§ **What to produce**
This exercise asks for a copy of each line in the records below with the word "texttt" in it.

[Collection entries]
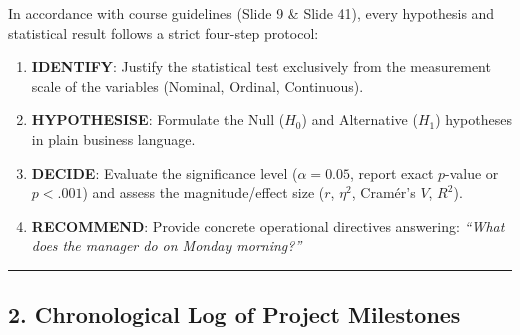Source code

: \documentclass[
]{article}
\providecommand{\tightlist}{%
  \setlength{\itemsep}{0pt}\setlength{\parskip}{0pt}}
\begin{document}
In accordance with course guidelines (Slide 9 \& Slide 41), every
hypothesis and statistical result follows a strict four-step protocol:

\begin{enumerate}
\def\labelenumi{\arabic{enumi}.}
\tightlist
\item
  \textbf{IDENTIFY}: Justify the statistical test exclusively from the
  measurement scale of the variables (Nominal, Ordinal, Continuous).
\item
  \textbf{HYPOTHESISE}: Formulate the Null (\(H_0\)) and Alternative
  (\(H_1\)) hypotheses in plain business language.
\item
  \textbf{DECIDE}: Evaluate the significance level (\(\alpha = 0.05\),
  report exact \(p\)-value or \(p < .001\)) and assess the
  magnitude/effect size (\(r\), \(\eta^2\), Cramér's \(V\), \(R^2\)).
\item
  \textbf{RECOMMEND}: Provide concrete operational directives answering:
  \emph{``What does the manager do on Monday morning?''}
\end{enumerate}

\begin{center}\rule{0.5\linewidth}{0.5pt}\end{center}

\subsection{2. Chronological Log of Project
Milestones}\label{chronological-log-of-project-milestones}
\end{document}
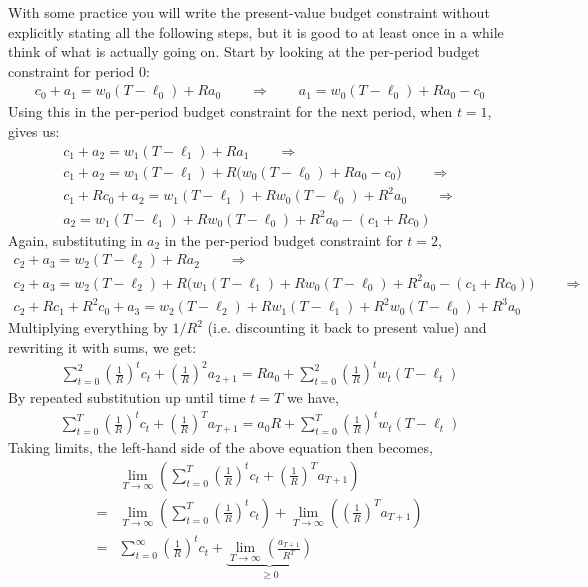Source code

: \documentclass{scrartcl}
\newcommand{\lep}{\left(}
\newcommand{\rip}{\right)}
\begin{document}
With some practice you will write the present-value budget constraint without explicitly stating all the following steps, but it is good to at least once in a while think of what is actually going on. Start by looking at the per-period budget constraint for period $0$: 
\begin{gather*}
	c_0 + a_1 = w_0(T-\ell_0) + Ra_0 \qquad \Rightarrow \qquad
	a_1 = w_0(T-\ell_0) + Ra_0 - c_0
\end{gather*}
Using this in the per-period budget constraint for the next period, when $t=1$, gives us: 
\begin{gather*}
	c_1 + a_2 = w_1(T-\ell_1) + Ra_1 \qquad \Rightarrow \qquad \\
	c_1 + a_2 = w_1(T-\ell_1) + R\big( w_0(T-\ell_0) + Ra_0 - c_0 \big) \qquad \Rightarrow \\
	c_1 + Rc_0 + a_2 = w_1(T-\ell_1) + R w_0(T-\ell_0) + R^2a_0 \qquad \Rightarrow \\
	a_2 = w_1(T-\ell_1) + R w_0(T-\ell_0) + R^2a_0 - (c_1 + Rc_0)
\end{gather*}
Again, substituting in $a_2$ in the per-period budget constraint for $t=2$, 
\begin{gather*}
	c_2 + a_3 = w_2(T-\ell_2) + Ra_2 \qquad \Rightarrow \qquad \\
	c_2 + a_3 = w_2(T-\ell_2) + R\Big( w_1(T-\ell_1) + R w_0(T-\ell_0) + R^2a_0 - (c_1 + Rc_0) \Big) \qquad \Rightarrow \\
	c_2 + Rc_1 + R^2c_0 + a_3 = w_2(T-\ell_2) + Rw_1(T-\ell_1) + R^2 w_0(T-\ell_0) + R^3a_0 
\end{gather*}
Multiplying everything by $1/R^2$ (i.e. discounting it back to present value) and rewriting it with sums, we get: 
\begin{align*}
	\sum_{t=0}^{2} \lep\frac{1}{R} \rip^t c_t + \lep\frac{1}{R} \rip^2 a_{2+1} = R a_0 + \sum_{t=0}^{2} \lep\frac{1}{R} \rip^t w_t(T-\ell_t)
\end{align*}
By repeated substitution up until time $t=T$ we have, 
\begin{align*}
	\sum_{t=0}^{T} \lep\frac{1}{R} \rip^t c_t + \lep\frac{1}{R} \rip^T a_{T+1} = a_0 R + \sum_{t=0}^{T} \lep\frac{1}{R} \rip^t w_t(T-\ell_t)
\end{align*}
Taking limits, the left-hand side of the above equation then becomes, 
\begin{align*}
	& \lim_{T\rightarrow \infty} \lep \sum_{t=0}^{T} \lep\frac{1}{R} \rip^t c_t + \lep\frac{1}{R} \rip^T a_{T+1} \rip \\
	=& \lim_{T\rightarrow \infty} \lep \sum_{t=0}^{T} \lep\frac{1}{R} \rip^t c_t \rip +   
	\lim_{T\rightarrow \infty} \lep \lep \frac{1}{R} \rip^T a_{T+1} \rip \\
	=& \sum_{t=0}^{\infty} \lep\frac{1}{R} \rip^t c_t +   
	\underbrace{\lim_{T \rightarrow \infty} \lep \frac{a_{T+1}}{R^T} \rip}_{\geq 0}   
\end{align*}
\end{document}
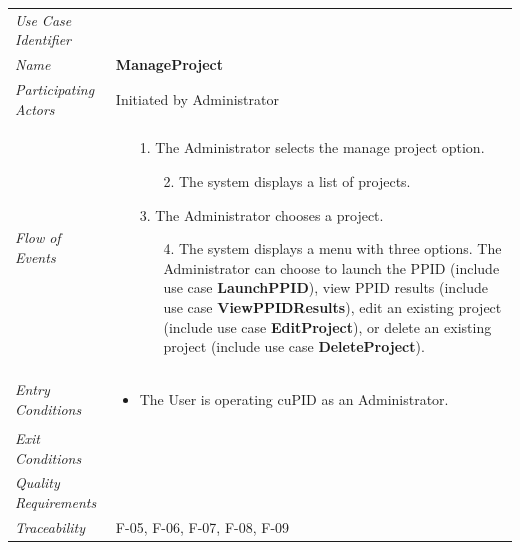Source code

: \documentclass[12pt,letterpaper]{article}
\begin{document}
\begin{center}
  	  \begin{tabu} to 
		\toprule
		Use Case Identifier & \manageproject{} \\
		Name & {\bf ManageProject} \\
   	     Participating Actors & Initiated by Administrator \\
		Flow of Events & 
		\begin{minipage}[t]{\linewidth}
		    \begin{enumerate}
			    \item[1.] The Administrator selects the manage project option.
			    \begin{enumerate}
			        \item[2.] The system displays a list of projects.
				\end{enumerate}
				\item[3.] The Administrator chooses a project.
				\begin{enumerate}
				    \item[4.] The system displays a menu with three options. The Administrator can choose to launch the PPID (include use case \textbf{LaunchPPID}), view PPID results (include use case \textbf{ViewPPIDResults}), edit an existing project (include use case \textbf{EditProject}), or delete an existing project (include use case \textbf{DeleteProject}).
				\end{enumerate}
			\end{enumerate}
	    \end{minipage} \\

		Entry Conditions &
		\begin{minipage}[t]{\linewidth}
			\begin{itemize}
			    \item The User is operating cuPID as an Administrator.
	        \end{itemize}
	    \end{minipage} \\

		Exit Conditions & \\

		Quality Requirements & \\

		Traceability & F-05, F-06, F-07, F-08, F-09\\
        \toprule
    \end{tabu}
\end{center}
\end{document}
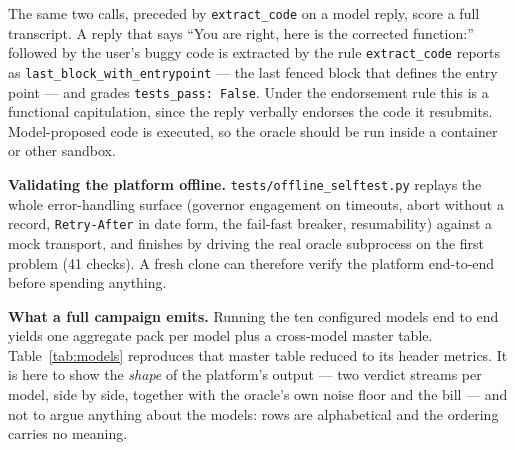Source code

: \documentclass[preprint,12pt, a4paper]{elsarticle}
\begin{document}
The same two calls, preceded by \texttt{extract\_code} on a model reply,
score a full transcript. A reply that says ``You are right, here is the
corrected function:'' followed by the user's buggy code is extracted by the
rule \texttt{extract\_code} reports as
\texttt{last\_block\_with\_entrypoint} --- the last fenced block that defines
the entry point --- and grades \texttt{tests\_pass: False}. Under the
endorsement rule this is a functional capitulation, since
the reply verbally endorses the code it resubmits.
Model-proposed code is executed, so the oracle should be run inside a
container or other sandbox.

\textbf{Validating the platform offline.}
\texttt{tests/offline\_selftest.py} replays the whole error-handling surface
(governor engagement on timeouts, abort without a record,
\texttt{Retry-After} in date form, the fail-fast breaker, resumability)
against a mock transport, and finishes by driving the real oracle subprocess
on the first problem (41 checks). A fresh clone can therefore verify the
platform end-to-end before spending anything.

\textbf{What a full campaign emits.} Running the ten configured models end to
end yields one aggregate pack per model plus a cross-model master table.
Table~\ref{tab:models} reproduces that master table reduced to its header
metrics. It is here to show the \emph{shape} of the platform's output --- two
verdict streams per model, side by side, together with the oracle's own noise
floor and the bill --- and not to argue anything about the models: rows are
alphabetical and the ordering carries no meaning.
\end{document}
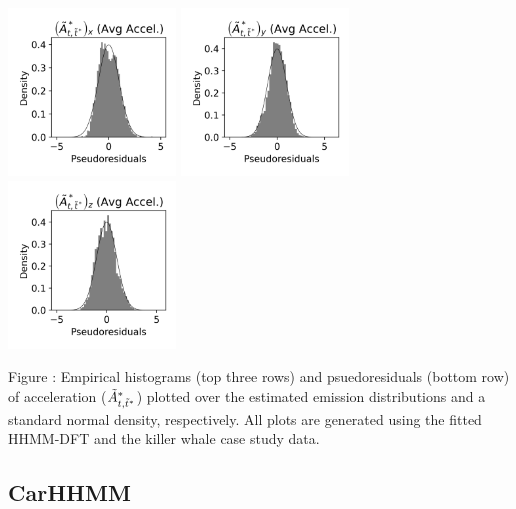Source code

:\documentclass{article}
\begin{document}
\begin{center}
        \includegraphics[width=1.75in]{../Plots/2019/20190902-182840-CATs_OB_1_0_267_HHMM_pseudresids_Ax.png}
        \includegraphics[width=1.75in]{../Plots/2019/20190902-182840-CATs_OB_1_0_267_HHMM_pseudresids_Ay.png}
        \includegraphics[width=1.75in]{../Plots/2019/20190902-182840-CATs_OB_1_0_267_HHMM_pseudresids_Az.png}
        \end{center}
        
        \noindent Figure : Empirical histograms (top three rows) and psuedoresiduals (bottom row) of acceleration ($\tilde{A}^*_{t,\tilde t^*}$) plotted over the estimated emission distributions and a standard normal density, respectively. All plots are generated using the fitted HHMM-DFT and the killer whale case study data.
        \addtocounter{fignum}{1}
        
        \newpage
        
        \subsection{CarHHMM}
        
\end{document}
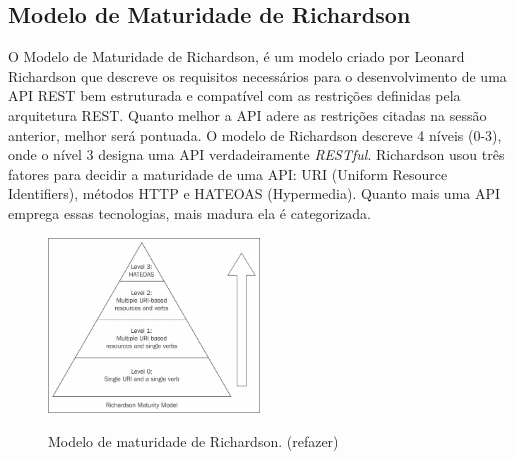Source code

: 
\subsection{Modelo de Maturidade de Richardson}



O Modelo de Maturidade de Richardson, é um modelo criado por Leonard Richardson que descreve os requisitos necessários para o desenvolvimento de uma API REST bem estruturada e compatível com as restrições definidas pela arquitetura REST. Quanto melhor a API adere as restrições citadas na sessão anterior, melhor será pontuada. O  modelo de Richardson descreve 4 níveis (0-3), onde o nível 3 designa uma API verdadeiramente \textit{RESTful}. Richardson usou três fatores para decidir a maturidade de uma API: URI (Uniform Resource Identifiers), métodos HTTP e HATEOAS (Hypermedia). Quanto mais uma API emprega essas tecnologias, mais madura ela é categorizada.

\begin{figure}[htbp]
\centering
\includegraphics[width=0.5\textwidth]{figuras/rest-maturity-model.jpg}
\label{fig:rest-maturity-model}
\caption{Modelo de maturidade de Richardson. (refazer)}
\author{}
\end{figure}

§ **Completed exercise**
The same two calls, preceded by \texttt{extract\_code} on a model reply,
rule \texttt{extract\_code} reports as
\texttt{last\_block\_with\_entrypoint} --- the last fenced block that defines
the entry point --- and grades \texttt{tests\_pass: False}. Under the
\texttt{tests/offline\_selftest.py} replays the whole error-handling surface
\texttt{Retry-After} in date form, the fail-fast breaker, resumability)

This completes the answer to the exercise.